How To Be A Bouncer


checking the id

Checking IDs is the backbone of bouncing, and requires proper technique to perfect. Amateur bouncers might argue, “It just involves reading some numbers off a plastic card! It could be done by anyone with an IQ over 78 or a well-trained chimpanzee.” This is 100% accurate. That’s why it’s necessary to make a huge production out of the whole affair.

Do like I did. When you see club patrons approaching, yell at them in a commanding, vaguely on-the-verge-of-losing-it voice, “HAVE YOUR ID OUT OR YOU’RE NOT GETTING IN!” If possible, give the patrons demeaning nicknames while doing so, like “Shorto” or “Cabbage-Ass”.

Also important: Always request that the patrons make an orderly line against the wall. There’s no reason for this, but it will give you time to make up better nicknames.

With this done, pull out your flashlight (see list of bouncer supplies above) and shine it on the ID. Be sure to hold the flashlight over your head, shining the light downwards. This gives the appearance that you’ve been trained in special flashlight use not available to the general public.

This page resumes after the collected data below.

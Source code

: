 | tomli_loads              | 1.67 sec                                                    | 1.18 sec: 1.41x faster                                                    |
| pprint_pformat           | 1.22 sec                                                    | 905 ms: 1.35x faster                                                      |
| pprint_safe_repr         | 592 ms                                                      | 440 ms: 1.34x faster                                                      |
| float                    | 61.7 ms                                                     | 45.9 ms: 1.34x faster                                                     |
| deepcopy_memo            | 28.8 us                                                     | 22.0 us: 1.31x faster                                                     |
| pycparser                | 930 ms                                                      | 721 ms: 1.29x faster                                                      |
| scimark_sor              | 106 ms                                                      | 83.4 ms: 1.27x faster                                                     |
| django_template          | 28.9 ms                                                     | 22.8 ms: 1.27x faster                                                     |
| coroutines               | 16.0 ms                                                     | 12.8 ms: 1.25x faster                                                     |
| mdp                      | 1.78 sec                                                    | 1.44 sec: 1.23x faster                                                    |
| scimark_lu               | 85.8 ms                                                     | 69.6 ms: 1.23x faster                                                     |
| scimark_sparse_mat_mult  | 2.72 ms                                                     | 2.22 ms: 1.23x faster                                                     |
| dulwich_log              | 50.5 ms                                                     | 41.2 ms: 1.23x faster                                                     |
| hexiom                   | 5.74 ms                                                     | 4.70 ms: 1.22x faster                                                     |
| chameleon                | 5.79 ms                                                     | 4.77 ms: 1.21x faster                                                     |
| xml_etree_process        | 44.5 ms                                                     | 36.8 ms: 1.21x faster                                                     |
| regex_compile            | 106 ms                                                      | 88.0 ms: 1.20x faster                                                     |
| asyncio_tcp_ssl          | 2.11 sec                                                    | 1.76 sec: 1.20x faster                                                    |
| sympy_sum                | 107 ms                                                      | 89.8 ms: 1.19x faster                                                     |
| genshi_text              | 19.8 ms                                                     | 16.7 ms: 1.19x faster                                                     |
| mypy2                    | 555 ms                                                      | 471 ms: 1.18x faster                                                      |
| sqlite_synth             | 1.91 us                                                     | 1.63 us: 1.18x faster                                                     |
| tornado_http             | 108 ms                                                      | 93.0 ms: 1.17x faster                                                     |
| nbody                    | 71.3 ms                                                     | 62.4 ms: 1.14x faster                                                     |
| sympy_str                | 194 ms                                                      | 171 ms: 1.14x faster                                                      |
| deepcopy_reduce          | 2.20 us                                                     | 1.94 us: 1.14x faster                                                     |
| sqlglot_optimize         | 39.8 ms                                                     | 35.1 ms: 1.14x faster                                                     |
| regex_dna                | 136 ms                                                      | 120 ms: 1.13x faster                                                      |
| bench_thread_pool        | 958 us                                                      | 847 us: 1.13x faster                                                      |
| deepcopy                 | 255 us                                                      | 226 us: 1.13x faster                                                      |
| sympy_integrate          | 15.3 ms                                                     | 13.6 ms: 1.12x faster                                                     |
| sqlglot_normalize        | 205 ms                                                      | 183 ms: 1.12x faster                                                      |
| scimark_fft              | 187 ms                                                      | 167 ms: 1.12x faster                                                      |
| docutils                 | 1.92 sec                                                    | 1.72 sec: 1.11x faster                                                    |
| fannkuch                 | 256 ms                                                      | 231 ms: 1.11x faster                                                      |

Now comes the fun part. No matter how old a patron looks, do the following:

  1. Look at their ID.
  2. Then look at their face.
  3. Then look at their ID.
  4. Then look at their face.
  5. Once more look at their ID.
  6. Then look at their face.
  7. Again look at their face.
  8. Again look at their ID.

This interaction should be executed while moving your head in sharp, dramatic motions in the directions of both the ID and the face. The key here is to intimidate the patron and/or the patron’s ID. Are they old enough? Are they pulling a fast one? Their scam might play down at the Viper Room, but not with you, damn it!

Also: Be sure to randomly ask someone to repeat their home address. Have them do it a second time, but request they do it much louder. When they do, wait a few minutes, then say “Okay.”

Or: Take someone’s ID and act like you’re talking on your unplugged headset to someone (as if you need to check something out). After a few minutes give the ID back and say “Okay.”

the velvet rope

velvet ropeThe velvet rope and orange pylon cone at the front of a club entrance are all-important. The purpose of the velvet rope is to make patrons feel like it’s a special privilege when they’re finally allowed to walk into the club. It also makes people feel extremely excluded when denied club entrance (and making people feel really excluded is one of the duties of the club bouncer).

Here’s how it worked for me. Two patrons approach the club. They saw my strategically placed velvet rope and thus stopped, second-guessing themselves. I used this opportunity to yell “Have your ID out or you’re not getting in! Don’t toy with me, I’m JUST-NOT-IN-THE-MOOD!

Once IDs were checked (see above), you might want to do what I did, saying to the party:

“You have to go through the rope.”
“Really?! Okay.”
Then throw in (and stress) “You have to go through the rope and around the cone!”
“Why?”
“City zoning regulations!”
If the party refuses, throw in, “DON’T’ TOY WITH ME, I’M JUST NOT IN THE MOOD!”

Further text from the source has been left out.